Romy con su hijo David que falleciço a los 14 años. / getty images

Estaba en la Bretaña francesa, en Quiberón, ingresada en una clínica para realizar un tratamiento de talasoterapia y perder algo de peso. «Quiero tranquilidad, detesto el tumulto, la publicidad, el show business», señaló en la misma entrevista. Llevaba fatal el acoso de la prensa sensacionalista y denunció que unos paparazzi se habían disfrazado de enfermeros para acceder al hospital donde murió su hijo para fotografiar el cadáver. La noche antes de morir, mientras su novio dormía, la actriz se quedó escribiendo una carta a Le Figaro Magazine.

Quería cancelar una sesión de fotos y una entrevista que le iban a hacer. Fue Petin quien, la mañana del 29 de mayo de 1982, descubrió el cadáver de la actriz, que se encontraba sentada en su escritorio y desplomada en el brazo de su silla. Tenía al lado una botella vacía de vino tinto. A sus 43 años, la austriaca estaba en ese momento en la cima de su fama, pero también de sus desgracias personales.

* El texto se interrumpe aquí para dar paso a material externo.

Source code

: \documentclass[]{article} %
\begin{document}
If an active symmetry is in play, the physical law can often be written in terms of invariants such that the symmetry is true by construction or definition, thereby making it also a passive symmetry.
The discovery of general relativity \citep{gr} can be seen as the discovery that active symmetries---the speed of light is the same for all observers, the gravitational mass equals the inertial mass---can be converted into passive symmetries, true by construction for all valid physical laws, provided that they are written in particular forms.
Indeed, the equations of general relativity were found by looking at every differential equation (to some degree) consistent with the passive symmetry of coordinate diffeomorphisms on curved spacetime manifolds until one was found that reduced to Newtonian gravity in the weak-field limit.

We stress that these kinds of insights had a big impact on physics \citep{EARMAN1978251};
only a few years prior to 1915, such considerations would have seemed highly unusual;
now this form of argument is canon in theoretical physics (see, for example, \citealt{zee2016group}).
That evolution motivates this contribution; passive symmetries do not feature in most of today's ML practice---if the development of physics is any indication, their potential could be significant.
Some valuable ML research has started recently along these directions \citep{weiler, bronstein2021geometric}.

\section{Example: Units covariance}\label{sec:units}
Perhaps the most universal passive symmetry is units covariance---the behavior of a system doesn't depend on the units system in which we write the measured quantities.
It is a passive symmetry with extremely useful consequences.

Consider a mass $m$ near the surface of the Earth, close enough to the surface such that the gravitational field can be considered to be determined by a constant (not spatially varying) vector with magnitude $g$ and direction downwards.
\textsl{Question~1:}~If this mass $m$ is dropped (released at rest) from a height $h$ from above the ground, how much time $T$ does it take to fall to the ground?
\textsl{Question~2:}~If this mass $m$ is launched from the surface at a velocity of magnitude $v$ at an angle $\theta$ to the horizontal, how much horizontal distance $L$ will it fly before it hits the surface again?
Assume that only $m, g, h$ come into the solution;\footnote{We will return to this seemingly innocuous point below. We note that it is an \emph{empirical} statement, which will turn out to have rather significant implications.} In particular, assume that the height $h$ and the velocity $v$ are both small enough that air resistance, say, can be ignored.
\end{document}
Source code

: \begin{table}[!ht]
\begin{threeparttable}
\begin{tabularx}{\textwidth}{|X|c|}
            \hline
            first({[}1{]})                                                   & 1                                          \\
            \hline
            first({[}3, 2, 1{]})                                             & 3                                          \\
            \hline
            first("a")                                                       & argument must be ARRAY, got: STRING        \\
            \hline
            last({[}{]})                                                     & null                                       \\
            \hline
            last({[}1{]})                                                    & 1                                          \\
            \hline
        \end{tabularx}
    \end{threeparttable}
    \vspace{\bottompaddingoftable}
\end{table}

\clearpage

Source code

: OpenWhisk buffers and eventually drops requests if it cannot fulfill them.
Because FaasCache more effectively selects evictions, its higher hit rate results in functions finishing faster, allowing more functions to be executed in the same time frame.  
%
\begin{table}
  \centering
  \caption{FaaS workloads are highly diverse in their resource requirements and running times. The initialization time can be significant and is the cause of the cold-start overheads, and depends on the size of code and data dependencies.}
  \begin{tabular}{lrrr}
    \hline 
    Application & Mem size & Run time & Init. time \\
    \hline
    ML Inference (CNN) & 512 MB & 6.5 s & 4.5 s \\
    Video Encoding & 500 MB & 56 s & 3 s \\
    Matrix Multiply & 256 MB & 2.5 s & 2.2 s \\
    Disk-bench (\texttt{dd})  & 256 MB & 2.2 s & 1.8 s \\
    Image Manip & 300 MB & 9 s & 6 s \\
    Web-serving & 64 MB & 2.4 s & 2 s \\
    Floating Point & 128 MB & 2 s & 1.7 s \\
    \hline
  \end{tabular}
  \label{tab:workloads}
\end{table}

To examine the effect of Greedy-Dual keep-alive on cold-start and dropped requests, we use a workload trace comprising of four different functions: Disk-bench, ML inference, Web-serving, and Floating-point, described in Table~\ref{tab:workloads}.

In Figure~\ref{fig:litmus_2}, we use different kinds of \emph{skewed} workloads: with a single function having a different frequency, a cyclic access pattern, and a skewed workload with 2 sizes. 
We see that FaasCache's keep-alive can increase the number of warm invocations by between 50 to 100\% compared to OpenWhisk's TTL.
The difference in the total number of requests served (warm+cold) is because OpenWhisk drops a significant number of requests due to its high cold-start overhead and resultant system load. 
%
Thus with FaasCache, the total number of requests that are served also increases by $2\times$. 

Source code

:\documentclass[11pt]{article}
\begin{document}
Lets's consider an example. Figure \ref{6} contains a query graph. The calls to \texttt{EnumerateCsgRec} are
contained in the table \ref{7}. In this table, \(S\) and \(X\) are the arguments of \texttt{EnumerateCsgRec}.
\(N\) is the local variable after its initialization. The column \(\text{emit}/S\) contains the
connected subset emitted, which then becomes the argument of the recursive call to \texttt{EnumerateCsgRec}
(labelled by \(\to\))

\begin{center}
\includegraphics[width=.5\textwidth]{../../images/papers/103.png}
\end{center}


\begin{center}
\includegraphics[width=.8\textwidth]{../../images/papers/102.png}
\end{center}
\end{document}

«No se suicidó, hizo todo lo posible para dejar de vivir», afirmó uno de sus biógrafos. La enterraron junto a su hijo, en el cementerio de Boissy sans Avoir, un pueblo del sur de París donde tenía una casa. Tampoco así logró descansar en paz. Su tumba fue profanada en 2017. Un final a la altura de una existencia tan desdichada.